# Lakers vs. Warriors



## Jamel Irief (May 19, 2002)

In a game only 5 of us may see the preseason opens tonight! 

I'm looking forward to seeing Nash, Hill and Metta's improved athleticism more than anything. Doubt Kobe plays more than 15 minutes.


----------



## Jamel Irief (May 19, 2002)

*Re: Lakers Whorriors*

So Kobe is playing and sacre is starting. Weird. I guess they wamt hill and Jamison as the bench rotation?


----------



## Cris (Jun 18, 2003)

*Re: Lakers Whorriors*

Mike Brown said no starter will play over 20 minutes tonight and he's going to try to get all 19 (19!!!) guys on the roster to get PT.


----------



## Cris (Jun 18, 2003)

*Re: Lakers Whorriors*



Jamel Irief said:


> So Kobe is playing and sacre is starting. Weird. I guess they wamt hill and Jamison as the bench rotation?


I read he wants the bench unit to play as one.


----------



## e-monk (Sep 10, 2010)

*Re: Lakers Whorriors*

plus they still need to make some roster decisions and sacre is pretty bubbly


----------



## Cris (Jun 18, 2003)

*Re: Lakers Whorriors*

I have a link for the game. PM for it.


----------



## Basel (Mar 31, 2005)

*Re: Lakers Whorriors*

Thank God for online streams.


----------



## Cris (Jun 18, 2003)

*Re: Lakers Whorriors*

What the hell is wrong with the three point line? Lol


----------



## Cris (Jun 18, 2003)

*Re: Lakers Whorriors*










You had one job Fresno!


----------



## TheAnswer (Jun 19, 2011)

*Re: Lakers Whorriors*

Gasol looking good, aggressively looking to score.
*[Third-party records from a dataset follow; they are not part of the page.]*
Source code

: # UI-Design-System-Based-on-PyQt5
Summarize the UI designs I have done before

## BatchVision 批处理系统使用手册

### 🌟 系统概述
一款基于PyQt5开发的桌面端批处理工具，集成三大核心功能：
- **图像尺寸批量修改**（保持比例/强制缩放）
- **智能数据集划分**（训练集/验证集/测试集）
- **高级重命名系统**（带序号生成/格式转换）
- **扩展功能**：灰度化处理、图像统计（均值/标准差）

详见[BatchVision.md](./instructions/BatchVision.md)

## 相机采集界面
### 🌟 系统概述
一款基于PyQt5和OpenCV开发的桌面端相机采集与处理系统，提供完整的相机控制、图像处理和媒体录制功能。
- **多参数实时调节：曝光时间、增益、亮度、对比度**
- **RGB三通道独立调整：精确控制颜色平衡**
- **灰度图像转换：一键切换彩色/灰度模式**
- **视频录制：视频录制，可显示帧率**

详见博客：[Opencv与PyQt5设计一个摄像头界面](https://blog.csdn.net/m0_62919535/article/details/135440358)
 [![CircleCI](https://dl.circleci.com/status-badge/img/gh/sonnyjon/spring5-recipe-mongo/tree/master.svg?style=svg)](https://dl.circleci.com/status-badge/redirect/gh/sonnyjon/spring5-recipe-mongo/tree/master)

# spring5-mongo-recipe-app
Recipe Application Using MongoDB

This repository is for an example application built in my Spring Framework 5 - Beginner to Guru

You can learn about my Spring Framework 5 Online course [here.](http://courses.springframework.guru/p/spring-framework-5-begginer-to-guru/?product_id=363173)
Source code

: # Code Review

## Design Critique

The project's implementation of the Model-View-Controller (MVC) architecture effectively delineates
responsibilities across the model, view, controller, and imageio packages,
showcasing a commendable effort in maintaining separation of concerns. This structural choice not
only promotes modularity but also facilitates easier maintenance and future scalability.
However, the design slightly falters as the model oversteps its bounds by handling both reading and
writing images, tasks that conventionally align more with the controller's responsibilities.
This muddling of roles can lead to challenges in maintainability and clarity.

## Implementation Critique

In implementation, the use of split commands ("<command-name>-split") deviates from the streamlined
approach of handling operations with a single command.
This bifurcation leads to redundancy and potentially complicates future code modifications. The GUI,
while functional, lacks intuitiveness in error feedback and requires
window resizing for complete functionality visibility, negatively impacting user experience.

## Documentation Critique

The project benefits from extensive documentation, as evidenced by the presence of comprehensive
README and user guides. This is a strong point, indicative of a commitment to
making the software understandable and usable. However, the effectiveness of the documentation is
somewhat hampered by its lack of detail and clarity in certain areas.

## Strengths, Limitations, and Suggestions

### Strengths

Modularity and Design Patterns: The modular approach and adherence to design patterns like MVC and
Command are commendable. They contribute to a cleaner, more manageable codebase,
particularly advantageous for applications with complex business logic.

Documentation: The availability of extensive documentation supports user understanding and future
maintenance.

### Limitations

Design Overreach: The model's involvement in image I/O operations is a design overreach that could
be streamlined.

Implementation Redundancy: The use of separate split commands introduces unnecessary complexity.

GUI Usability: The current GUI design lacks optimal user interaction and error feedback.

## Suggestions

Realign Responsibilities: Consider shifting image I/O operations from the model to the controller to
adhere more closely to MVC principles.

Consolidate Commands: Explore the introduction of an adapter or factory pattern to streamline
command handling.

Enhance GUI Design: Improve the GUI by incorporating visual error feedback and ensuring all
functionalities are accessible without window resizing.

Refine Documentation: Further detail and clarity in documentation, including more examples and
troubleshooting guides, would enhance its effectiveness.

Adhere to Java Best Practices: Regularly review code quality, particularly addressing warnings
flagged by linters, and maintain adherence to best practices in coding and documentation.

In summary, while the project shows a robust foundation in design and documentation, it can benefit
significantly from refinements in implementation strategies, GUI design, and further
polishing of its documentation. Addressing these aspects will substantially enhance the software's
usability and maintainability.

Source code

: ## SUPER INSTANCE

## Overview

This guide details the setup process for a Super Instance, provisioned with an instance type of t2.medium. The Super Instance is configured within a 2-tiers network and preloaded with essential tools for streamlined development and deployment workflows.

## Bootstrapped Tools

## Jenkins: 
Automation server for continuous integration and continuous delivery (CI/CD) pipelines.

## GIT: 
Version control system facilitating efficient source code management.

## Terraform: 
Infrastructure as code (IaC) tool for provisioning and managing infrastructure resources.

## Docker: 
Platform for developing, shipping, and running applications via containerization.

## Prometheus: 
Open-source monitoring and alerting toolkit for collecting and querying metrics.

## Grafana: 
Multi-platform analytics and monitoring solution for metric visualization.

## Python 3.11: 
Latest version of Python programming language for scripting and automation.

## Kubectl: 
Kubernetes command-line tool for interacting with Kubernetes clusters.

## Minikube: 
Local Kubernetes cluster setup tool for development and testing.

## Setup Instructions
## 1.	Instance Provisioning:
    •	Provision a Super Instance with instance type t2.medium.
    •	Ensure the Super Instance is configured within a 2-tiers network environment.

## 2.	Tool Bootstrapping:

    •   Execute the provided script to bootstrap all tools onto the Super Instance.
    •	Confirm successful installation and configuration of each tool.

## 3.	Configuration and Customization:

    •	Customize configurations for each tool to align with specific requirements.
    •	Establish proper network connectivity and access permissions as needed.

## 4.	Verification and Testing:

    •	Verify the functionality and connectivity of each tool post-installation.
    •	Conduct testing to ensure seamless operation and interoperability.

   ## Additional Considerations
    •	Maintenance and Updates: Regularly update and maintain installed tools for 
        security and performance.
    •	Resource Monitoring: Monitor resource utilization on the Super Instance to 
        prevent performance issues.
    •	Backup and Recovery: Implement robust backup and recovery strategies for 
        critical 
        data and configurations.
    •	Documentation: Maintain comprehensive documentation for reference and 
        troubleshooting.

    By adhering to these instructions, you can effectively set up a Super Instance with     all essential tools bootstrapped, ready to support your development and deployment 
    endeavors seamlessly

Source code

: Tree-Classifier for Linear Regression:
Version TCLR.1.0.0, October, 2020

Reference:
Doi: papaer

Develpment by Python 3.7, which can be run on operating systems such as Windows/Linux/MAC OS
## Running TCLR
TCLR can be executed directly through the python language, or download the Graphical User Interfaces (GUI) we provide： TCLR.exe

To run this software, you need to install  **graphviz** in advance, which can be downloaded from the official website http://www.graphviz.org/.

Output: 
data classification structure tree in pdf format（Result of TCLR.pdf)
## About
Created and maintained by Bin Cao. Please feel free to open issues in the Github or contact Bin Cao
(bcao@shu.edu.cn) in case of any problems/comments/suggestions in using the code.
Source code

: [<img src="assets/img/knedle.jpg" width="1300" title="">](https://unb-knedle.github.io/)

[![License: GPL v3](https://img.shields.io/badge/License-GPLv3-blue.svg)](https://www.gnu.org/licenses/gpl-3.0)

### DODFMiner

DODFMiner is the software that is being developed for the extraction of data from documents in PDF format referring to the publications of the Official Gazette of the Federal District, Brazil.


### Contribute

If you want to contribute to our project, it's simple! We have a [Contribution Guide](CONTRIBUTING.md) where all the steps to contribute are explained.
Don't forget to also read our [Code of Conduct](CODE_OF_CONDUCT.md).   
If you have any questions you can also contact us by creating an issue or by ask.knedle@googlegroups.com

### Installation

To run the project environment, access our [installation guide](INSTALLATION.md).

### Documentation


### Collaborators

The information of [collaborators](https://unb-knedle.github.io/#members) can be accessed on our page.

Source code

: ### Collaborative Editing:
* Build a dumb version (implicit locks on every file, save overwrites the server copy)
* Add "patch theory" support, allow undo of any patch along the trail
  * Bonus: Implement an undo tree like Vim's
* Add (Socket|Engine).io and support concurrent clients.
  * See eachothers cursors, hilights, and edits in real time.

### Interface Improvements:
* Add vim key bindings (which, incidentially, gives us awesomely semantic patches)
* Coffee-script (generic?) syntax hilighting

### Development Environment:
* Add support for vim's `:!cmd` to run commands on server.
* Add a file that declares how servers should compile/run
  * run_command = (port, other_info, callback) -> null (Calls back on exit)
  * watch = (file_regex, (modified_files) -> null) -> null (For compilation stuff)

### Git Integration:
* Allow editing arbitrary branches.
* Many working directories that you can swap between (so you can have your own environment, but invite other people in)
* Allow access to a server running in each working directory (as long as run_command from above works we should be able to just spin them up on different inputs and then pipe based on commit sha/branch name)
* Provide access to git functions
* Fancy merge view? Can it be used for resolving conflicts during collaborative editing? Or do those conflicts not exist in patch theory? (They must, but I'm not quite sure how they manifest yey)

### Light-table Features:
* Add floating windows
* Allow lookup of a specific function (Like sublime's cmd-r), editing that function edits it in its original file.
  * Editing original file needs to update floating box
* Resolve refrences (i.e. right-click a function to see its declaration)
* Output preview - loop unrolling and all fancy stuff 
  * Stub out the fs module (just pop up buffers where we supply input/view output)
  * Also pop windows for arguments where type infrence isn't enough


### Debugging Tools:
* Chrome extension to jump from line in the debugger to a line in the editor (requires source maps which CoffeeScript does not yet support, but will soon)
I can already tell Nash is gonna be great for LA.


----------



## e-monk (Sep 10, 2010)

*Re: Lakers Whorriors*

so that's what a point guard looks like, I'd forgotten

also METTA! looking pretty damn good


----------



## Wade County (Jun 22, 2003)

*Re: Lakers Whorriors*

That 3pt line is so budget haha.

Man, Dwight is aggravating to look at. 

Lakers look pretty good so far. Interested to see how Jamison goes too.


----------



## Wade County (Jun 22, 2003)

*Re: Lakers Whorriors*

Carl Landry is painful to watch right now


----------



## King Sancho Fantastic (Jul 19, 2005)

*Re: Lakers Whorriors*

Nash damn near snapped Jarrett Jacks ankle. Lol


----------



## King Sancho Fantastic (Jul 19, 2005)

*Re: Lakers Whorriors*

Kobe's gonna have to work on catch and shoot. He's used to having to catch and create off the dribble or jab step to get a rhythm.


----------



## Cris (Jun 18, 2003)

*Re: Lakers Whorriors*

Warriors outscore #Lakers 37-10 in 3rd quarter, lead 86-66.

:uhoh:


----------



## King Sancho Fantastic (Jul 19, 2005)

*Re: Lakers Whorriors*

Our training camp fodder played like just that. Likes what I saw from Sacre, Hill and CDR at the end. Morris and Glock look like they didnt do anything to improve besides building their bodies.


----------



## King Sancho Fantastic (Jul 19, 2005)

*Re: Lakers Whorriors*

Glad to see Dwight laughing it up with Kobe on the sidelines. Pau and Nash are chatting too. Chemistry being built already.


----------



## Jamel Irief (May 19, 2002)

*Re: Lakers Whorriors*

The Princeton offense looks great. Pau was pretty much the quarter back. Metta was indeed moving very well and does look skinnier. Dwight wore a skin tight short sleeve dress shirt, dude is obsessed with his body. 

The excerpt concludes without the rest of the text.